New Delhi: US President-elect Donald Trump has been put in the same league as Nazi dictator Adolf Hitler, founder of Italian fascism Benito Mussolini and Hindutva ideologue Veer Savarkar, in a training module on ideology for Congress workers, prepared by the party’s frontal organisation, Seva Dal.
The names feature in a 16-page booklet that draws a distinction between nationalism and patriotism. Hitler, Mussolini, Savarkar and Trump represent nationalism that “narrows the human mind”, as opposed to patriotism that “broadens it”, the booklet says.
Drawing a comparative analysis, the booklet lists Mahatma Gandhi, Rabindranath Tagore, Bhagat Singh, Jawaharlal Nehru, Che Guevara and Nelson Mandela as humanists and patriots.
It underlines that the term nationalism used by “fundamentalist forces in India is Hindu nationalism in reality”. The correct expression for Indian nationalism was patriotism, it adds, going on to elaborate the major differences between patriotism and “Hindu nationalism”.
The booklet is a part of the training module devised by Seva Dal, which was founded in 1923 to train and mobilise the party’s grassroots workers.
“Trump is the new icon of nationalists across the globe. It can be gauged from the fact that after the victory of Trump, RSS and BJP people celebrated. Moreover, Trump presents himself as the leader of the American people. However, in reality, he is seen as a leader by a section of the whites only,” reads the booklet, prepared after Trump’s victory in 2016. Trump was re-elected this year and is set to take charge as the 47th President of the United States in January 2025.
The booklet, however, remains a part of the Seva Dal training module, comprising exhaustive handouts on other topics and themes, including the Rashtriya Swayamsevak Sangh, minorities and Dalit politics, among others seen by ThePrint.
The booklet on “Ideology” adds that it is because of Trump’s lack of acceptance beyond the white Americans that “not just minorities, but also the non-whites, Asians, Latinos, and sections of white Americans, too, who are fearful following his victory”.
“That is why the fear that those with Indian roots may lose jobs and self-respect (under Trump) is legitimate,” it adds.
Hitler, the booklet says, swayed the German masses by playing up nationalist sentiments and symbols. “Like every other nationalist, he was proud not just of being a German, but also considered Aryans a superior race and harboured hatred for the Jews. That is why he murdered lakhs of Jews, pushed the world into World War II, and at the end, took his life,” it reads.
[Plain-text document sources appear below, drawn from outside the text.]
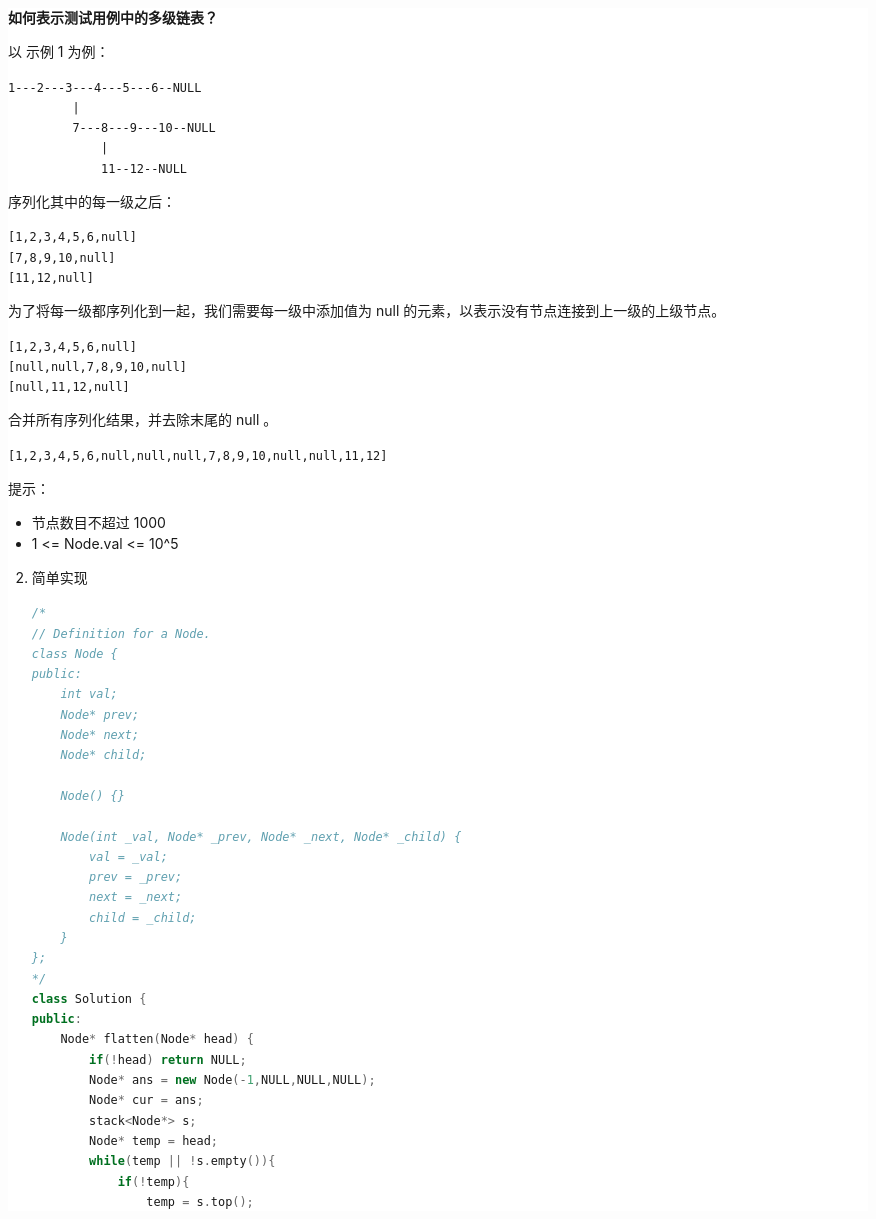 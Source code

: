    **如何表示测试用例中的多级链表？**

   以 示例 1 为例：

   ```
   1---2---3---4---5---6--NULL
            |
            7---8---9---10--NULL
                |
                11--12--NULL
   ```

   序列化其中的每一级之后：

   ```
   [1,2,3,4,5,6,null]
   [7,8,9,10,null]
   [11,12,null]
   ```

   为了将每一级都序列化到一起，我们需要每一级中添加值为 null 的元素，以表示没有节点连接到上一级的上级节点。

   ```
   [1,2,3,4,5,6,null]
   [null,null,7,8,9,10,null]
   [null,11,12,null]
   ```

   合并所有序列化结果，并去除末尾的 null 。

   `[1,2,3,4,5,6,null,null,null,7,8,9,10,null,null,11,12]`


   提示：

   - 节点数目不超过 1000
   - 1 <= Node.val <= 10^5

2. 简单实现

   ```c++
   /*
   // Definition for a Node.
   class Node {
   public:
       int val;
       Node* prev;
       Node* next;
       Node* child;
   
       Node() {}
   
       Node(int _val, Node* _prev, Node* _next, Node* _child) {
           val = _val;
           prev = _prev;
           next = _next;
           child = _child;
       }
   };
   */
   class Solution {
   public:
       Node* flatten(Node* head) {
           if(!head) return NULL;
           Node* ans = new Node(-1,NULL,NULL,NULL);
           Node* cur = ans;
           stack<Node*> s;
           Node* temp = head;
           while(temp || !s.empty()){
               if(!temp){
                   temp = s.top();
   ```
The Seva Dal module describes Mussolini as someone who impressed even Hitler, and as a nationalist figure, remained a “hero” to Italians for two decades. However, the same Italians, after realising the destruction wrought by him, dislodged him from power and got a firing squad to kill him, it says. “Such was the extent of hatred for him (Mussolini) at the end that his murdered body was undressed and hung upside down”.
Savarkar, the “so-called Veer of the RSS and BJP”, was hardly that, the Congress booklet underlines, claiming that the Hindutva ideologue was someone who “wrote nine apology letters to the British in his 11 years of prison sentence, assuring the British that he would work towards strengthening the British Raj”.
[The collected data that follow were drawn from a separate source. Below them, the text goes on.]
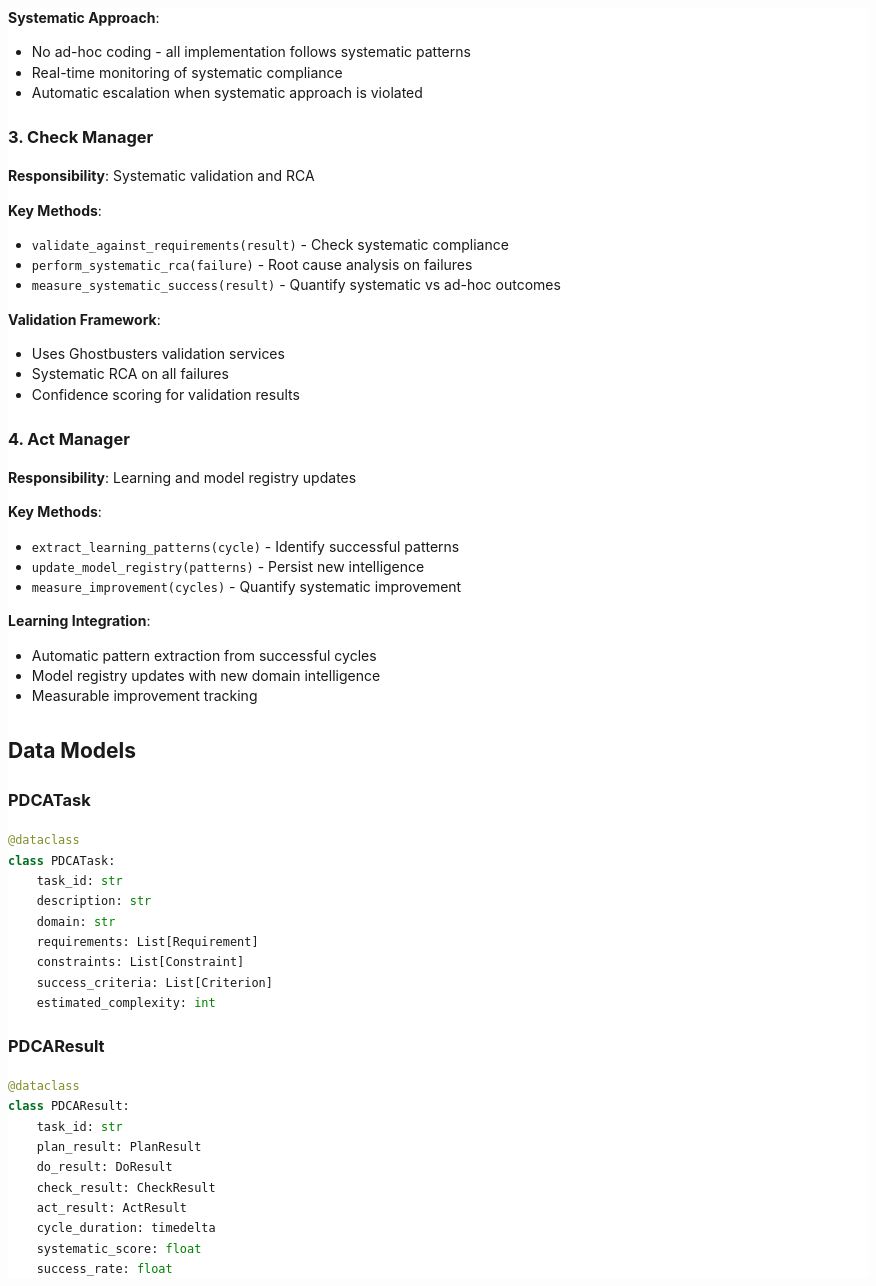 **Systematic Approach**:
- No ad-hoc coding - all implementation follows systematic patterns
- Real-time monitoring of systematic compliance
- Automatic escalation when systematic approach is violated

### 3. Check Manager
**Responsibility**: Systematic validation and RCA

**Key Methods**:
- `validate_against_requirements(result)` - Check systematic compliance
- `perform_systematic_rca(failure)` - Root cause analysis on failures
- `measure_systematic_success(result)` - Quantify systematic vs ad-hoc outcomes

**Validation Framework**:
- Uses Ghostbusters validation services
- Systematic RCA on all failures
- Confidence scoring for validation results

### 4. Act Manager
**Responsibility**: Learning and model registry updates

**Key Methods**:
- `extract_learning_patterns(cycle)` - Identify successful patterns
- `update_model_registry(patterns)` - Persist new intelligence
- `measure_improvement(cycles)` - Quantify systematic improvement

**Learning Integration**:
- Automatic pattern extraction from successful cycles
- Model registry updates with new domain intelligence
- Measurable improvement tracking

## Data Models

### PDCATask
```python
@dataclass
class PDCATask:
    task_id: str
    description: str
    domain: str
    requirements: List[Requirement]
    constraints: List[Constraint]
    success_criteria: List[Criterion]
    estimated_complexity: int
```

### PDCAResult
```python
@dataclass
class PDCAResult:
    task_id: str
    plan_result: PlanResult
    do_result: DoResult
    check_result: CheckResult
    act_result: ActResult
    cycle_duration: timedelta
    systematic_score: float
    success_rate: float
```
“Ten years before independence, he floated the two-nation theory, as per which, India was always divided into two nations—one of the Hindus and another of Muslims. He conspired with the British to subvert the Quit India Movement and worked with the British to get Hindus to enrol themselves in the British Army against the Azad Hind Fauj,” the training booklet says. “He was also accused of conspiring to assassinate Mahatma Gandhi, but got away due to lack of evidence. But the Kapur commission held him guilty.”
The booklet stresses that while Congress could be considered as an Indian nationalist party from the lens of the freedom struggle, it is “most certainly Indian patriotism, not Hindu nationalism” that the party represents and advocates.
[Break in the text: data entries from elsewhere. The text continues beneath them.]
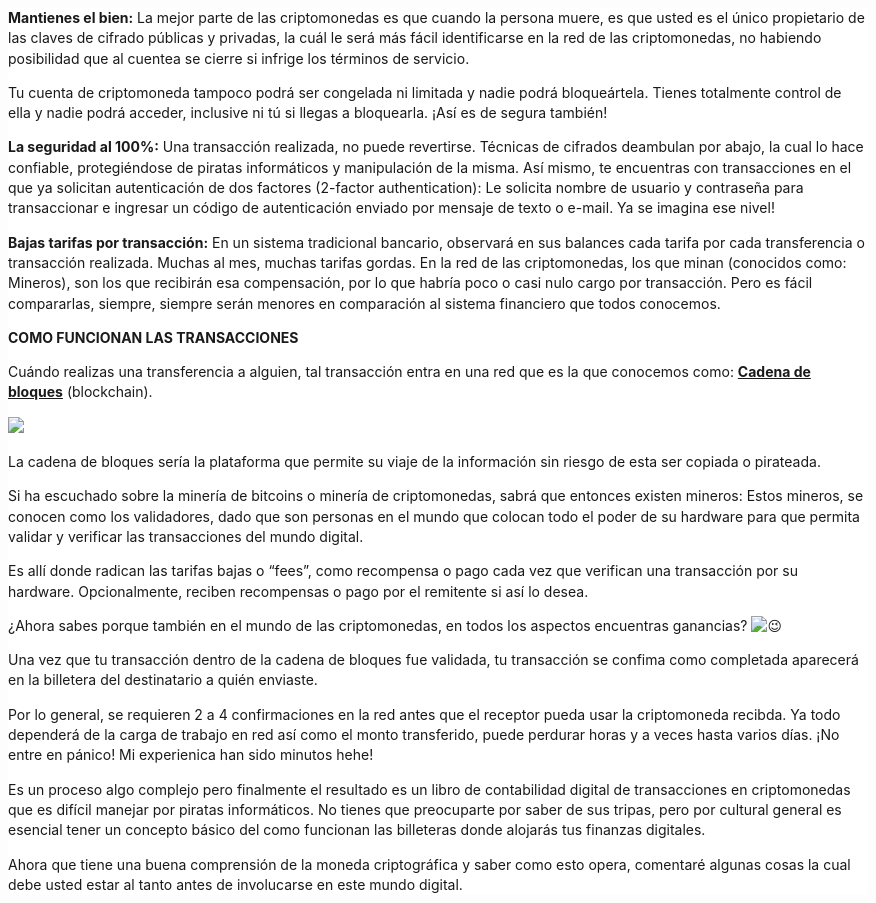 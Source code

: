 **Mantienes el bien:**  La mejor parte de las criptomonedas es que cuando la persona muere, es que usted es el único propietario de las claves de cifrado públicas y privadas, la cuál le será más fácil identificarse en la red de las criptomonedas, no habiendo posibilidad que al cuentea se cierre si infrige los términos de servicio.

Tu cuenta de criptomoneda tampoco podrá ser congelada ni limitada y nadie podrá bloqueártela. Tienes totalmente control de ella y nadie podrá acceder, inclusive ni tú si llegas a bloquearla. ¡Así es de segura también!

**La seguridad al 100%:** Una transacción realizada, no puede revertirse. Técnicas de cifrados deambulan por abajo, la cual lo hace confiable, protegiéndose de piratas informáticos y manipulación de la misma. Así mismo, te encuentras con transacciones en el que ya solicitan autenticación de dos factores (2-factor authentication): Le solicita nombre de usuario y contraseña para transaccionar e ingresar un código de autenticación enviado por mensaje de texto o e-mail. Ya se imagina ese nivel!

**Bajas tarifas por transacción:**  En un sistema tradicional bancario, observará en sus balances cada tarifa por cada transferencia o transacción realizada. Muchas al mes, muchas tarifas gordas. En la red de las criptomonedas, los que minan (conocidos como: Mineros), son los que recibirán esa compensación, por lo que habría poco o casi nulo cargo por transacción. Pero es fácil compararlas, siempre, siempre serán menores en comparación al sistema financiero que todos conocemos.

**COMO FUNCIONAN LAS TRANSACCIONES**

Cuándo realizas una transferencia a alguien, tal transacción entra en una red que es la que conocemos como:  **[Cadena de bloques](https://en.wikipedia.org/wiki/Blockchain)**  (blockchain).

![](https://flexsible.com/wp-content/uploads/2021/04/Screen-Shot-2020-01-24-at-12.53.31-PM-864x420-1.png)

La cadena de bloques sería la plataforma que permite su viaje de la información sin riesgo de esta ser copiada o pirateada.

Si ha escuchado sobre la minería de bitcoins o minería de criptomonedas, sabrá que entonces existen mineros: Estos mineros, se conocen como los validadores, dado que son personas en el mundo que colocan todo el poder de su hardware para que permita validar y verificar las transacciones del mundo digital.

Es allí donde radican las tarifas bajas o “fees”, como recompensa o pago cada vez que verifican una transacción por su hardware. Opcionalmente, reciben recompensas o pago por el remitente si así lo desea.

¿Ahora sabes porque también en el mundo de las criptomonedas, en todos los aspectos encuentras ganancias?  ![😉](https://s.w.org/images/core/emoji/13.1.0/svg/1f609.svg)

Una vez que tu transacción dentro de la cadena de bloques fue validada, tu transacción se confima como completada aparecerá en la billetera del destinatario a quién enviaste.

Por lo general, se requieren 2 a 4 confirmaciones en la red antes que el receptor pueda usar la criptomoneda recibda. Ya todo dependerá de la carga de trabajo en red así como el monto transferido, puede perdurar horas y a veces hasta varios días. ¡No entre en pánico! Mi experienica han sido minutos hehe!

Es un proceso algo complejo pero finalmente el resultado es un libro de contabilidad digital de transacciones en criptomonedas que es difícil manejar por piratas informáticos. No tienes que preocuparte por saber de sus tripas, pero por cultural general es esencial tener un concepto básico del como funcionan las billeteras donde alojarás tus finanzas digitales.

Ahora que tiene una buena comprensión de la moneda criptográfica y saber como esto opera, comentaré algunas cosas la cual debe usted estar al tanto antes de involucarse en este mundo digital.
“Nationalism narrows the human mind, while patriotism broadens it, instilling it with love for the country. It is difficult for a nationalist to become a patriot as they are bound by the narrow boundaries of religion, caste, and so on, but a patriot can always don the hat of a nationalist if the situation merits it,” the handout adds.
“The top leaders of the Congress like Gandhi and Nehru were essentially humanists, who demonstrated the highest form of patriotism to the nation and its people, when the time came. On the other hand, Hindu nationalist bodies RSS and Hindu Mahasabha betrayed the movement for Independence and sided with the Britishers. That is why the RSS-BJP do not have any history of sacrifice or struggle.”